:: Problem requirements ::
From the line that contains "for the experimental" through the line that contains "# How to use", output every line of the listing below exactly and leave out all the rest.

____

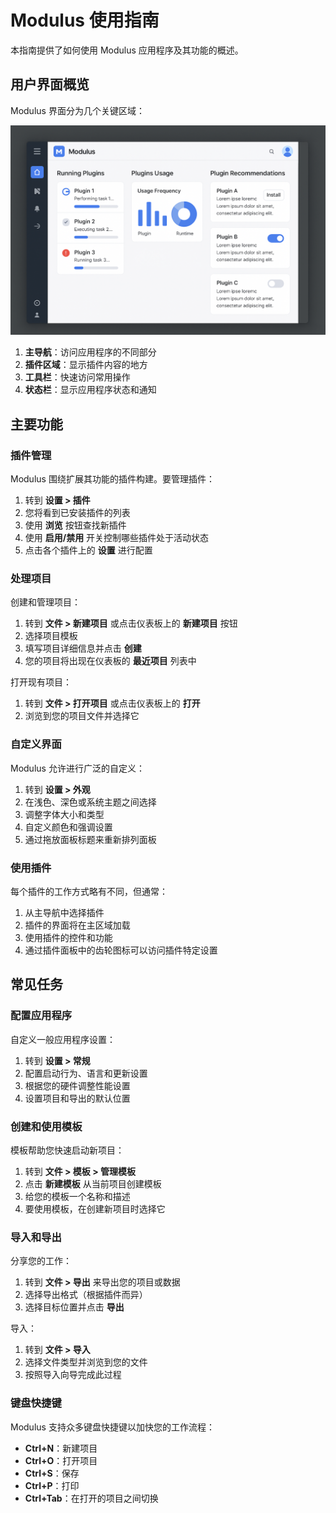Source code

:# Modulus 使用指南

本指南提供了如何使用 Modulus 应用程序及其功能的概述。

## 用户界面概览

Modulus 界面分为几个关键区域：

![Modulus 界面](../../Images/dashboard.png)

1. **主导航**：访问应用程序的不同部分
2. **插件区域**：显示插件内容的地方
3. **工具栏**：快速访问常用操作
4. **状态栏**：显示应用程序状态和通知

## 主要功能

### 插件管理

Modulus 围绕扩展其功能的插件构建。要管理插件：

1. 转到 **设置 > 插件**
2. 您将看到已安装插件的列表
3. 使用 **浏览** 按钮查找新插件
4. 使用 **启用/禁用** 开关控制哪些插件处于活动状态
5. 点击各个插件上的 **设置** 进行配置

### 处理项目

创建和管理项目：

1. 转到 **文件 > 新建项目** 或点击仪表板上的 **新建项目** 按钮
2. 选择项目模板
3. 填写项目详细信息并点击 **创建**
4. 您的项目将出现在仪表板的 **最近项目** 列表中

打开现有项目：
1. 转到 **文件 > 打开项目** 或点击仪表板上的 **打开**
2. 浏览到您的项目文件并选择它

### 自定义界面

Modulus 允许进行广泛的自定义：

1. 转到 **设置 > 外观**
2. 在浅色、深色或系统主题之间选择
3. 调整字体大小和类型
4. 自定义颜色和强调设置
5. 通过拖放面板标题来重新排列面板

### 使用插件

每个插件的工作方式略有不同，但通常：

1. 从主导航中选择插件
2. 插件的界面将在主区域加载
3. 使用插件的控件和功能
4. 通过插件面板中的齿轮图标可以访问插件特定设置

## 常见任务

### 配置应用程序

自定义一般应用程序设置：

1. 转到 **设置 > 常规**
2. 配置启动行为、语言和更新设置
3. 根据您的硬件调整性能设置
4. 设置项目和导出的默认位置

### 创建和使用模板

模板帮助您快速启动新项目：

1. 转到 **文件 > 模板 > 管理模板**
2. 点击 **新建模板** 从当前项目创建模板
3. 给您的模板一个名称和描述
4. 要使用模板，在创建新项目时选择它

### 导入和导出

分享您的工作：

1. 转到 **文件 > 导出** 来导出您的项目或数据
2. 选择导出格式（根据插件而异）
3. 选择目标位置并点击 **导出**

导入：
1. 转到 **文件 > 导入**
2. 选择文件类型并浏览到您的文件
3. 按照导入向导完成此过程

### 键盘快捷键

Modulus 支持众多键盘快捷键以加快您的工作流程：

- **Ctrl+N**：新建项目
- **Ctrl+O**：打开项目
- **Ctrl+S**：保存
- **Ctrl+P**：打印
- **Ctrl+Tab**：在打开的项目之间切换

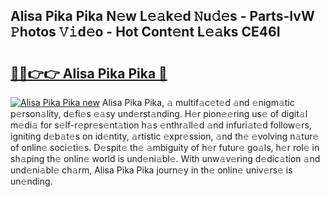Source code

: ## Alisa Pika Pika N𝚎w L𝚎𝚊k𝚎d 𝙽u𝚍𝚎s - Parts-IvW 𝙿hotos 𝚅𝚒d𝚎o - Hot Cont𝚎nt L𝚎𝚊ks CE46I

# <h2><a href="http://kv8451v.teov.top/?on=Alisa+Pika+Pika">🔗🔗👉👉 Alisa Pika Pika 🔗</a></h2>

[![Alisa Pika Pika new](https://i.imgur.com/QqkWNDz.gif)](http://kv8451v.teov.top/?on=Alisa+Pika+Pika)
Alisa Pika Pika, 𝚊 multif𝚊c𝚎t𝚎d 𝚊nd 𝚎nigm𝚊tic p𝚎rson𝚊lity, d𝚎fi𝚎s 𝚎𝚊sy und𝚎rst𝚊nding. H𝚎r pion𝚎𝚎ring us𝚎 of digit𝚊l m𝚎di𝚊 for s𝚎lf-r𝚎pr𝚎s𝚎nt𝚊tion h𝚊s 𝚎nthr𝚊ll𝚎d 𝚊nd infuri𝚊t𝚎d follow𝚎rs, igniting d𝚎b𝚊t𝚎s on id𝚎ntity, 𝚊rtistic 𝚎xpr𝚎ssion, 𝚊nd th𝚎 𝚎volving n𝚊tur𝚎 of onlin𝚎 soci𝚎ti𝚎s. D𝚎spit𝚎 th𝚎 𝚊mbiguity of h𝚎r futur𝚎 go𝚊ls, h𝚎r rol𝚎 in sh𝚊ping th𝚎 onlin𝚎 world is und𝚎ni𝚊bl𝚎. With unw𝚊v𝚎ring d𝚎dic𝚊tion 𝚊nd und𝚎ni𝚊bl𝚎 ch𝚊rm, Alisa Pika Pika journ𝚎y in th𝚎 onlin𝚎 univ𝚎rs𝚎 is un𝚎nding.

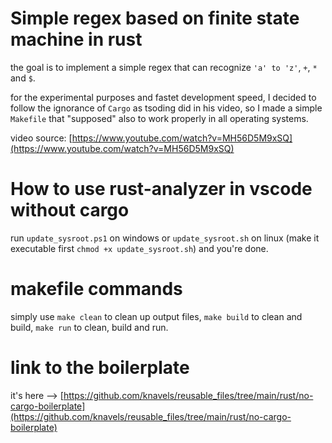 # Simple regex based on finite state machine in rust

the goal is to implement a simple regex that can recognize `'a' to 'z'`, `+`, `*` and `$`.

for the experimental purposes and fastet development speed, I decided to follow the ignorance of `Cargo` as tsoding did in his video, so I made a simple `Makefile` that "supposed" also to work properly in all operating systems.

video source: [https://www.youtube.com/watch?v=MH56D5M9xSQ](https://www.youtube.com/watch?v=MH56D5M9xSQ)

# How to use rust-analyzer in vscode without cargo
run `update_sysroot.ps1` on windows or `update_sysroot.sh` on linux (make it executable first `chmod +x update_sysroot.sh`) and you're done.

# makefile commands
simply use `make clean` to clean up output files, `make build` to clean and build, `make run` to clean, build and run.

# link to the boilerplate
it's here --> [https://github.com/knavels/reusable_files/tree/main/rust/no-cargo-boilerplate](https://github.com/knavels/reusable_files/tree/main/rust/no-cargo-boilerplate)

____

:: Answer box ::
for the experimental purposes and fastet development speed, I decided to follow the ignorance of `Cargo` as tsoding did in his video, so I made a simple `Makefile` that "supposed" also to work properly in all operating systems.

video source: [https://www.youtube.com/watch?v=MH56D5M9xSQ](https://www.youtube.com/watch?v=MH56D5M9xSQ)

# How to use rust-analyzer in vscode without cargo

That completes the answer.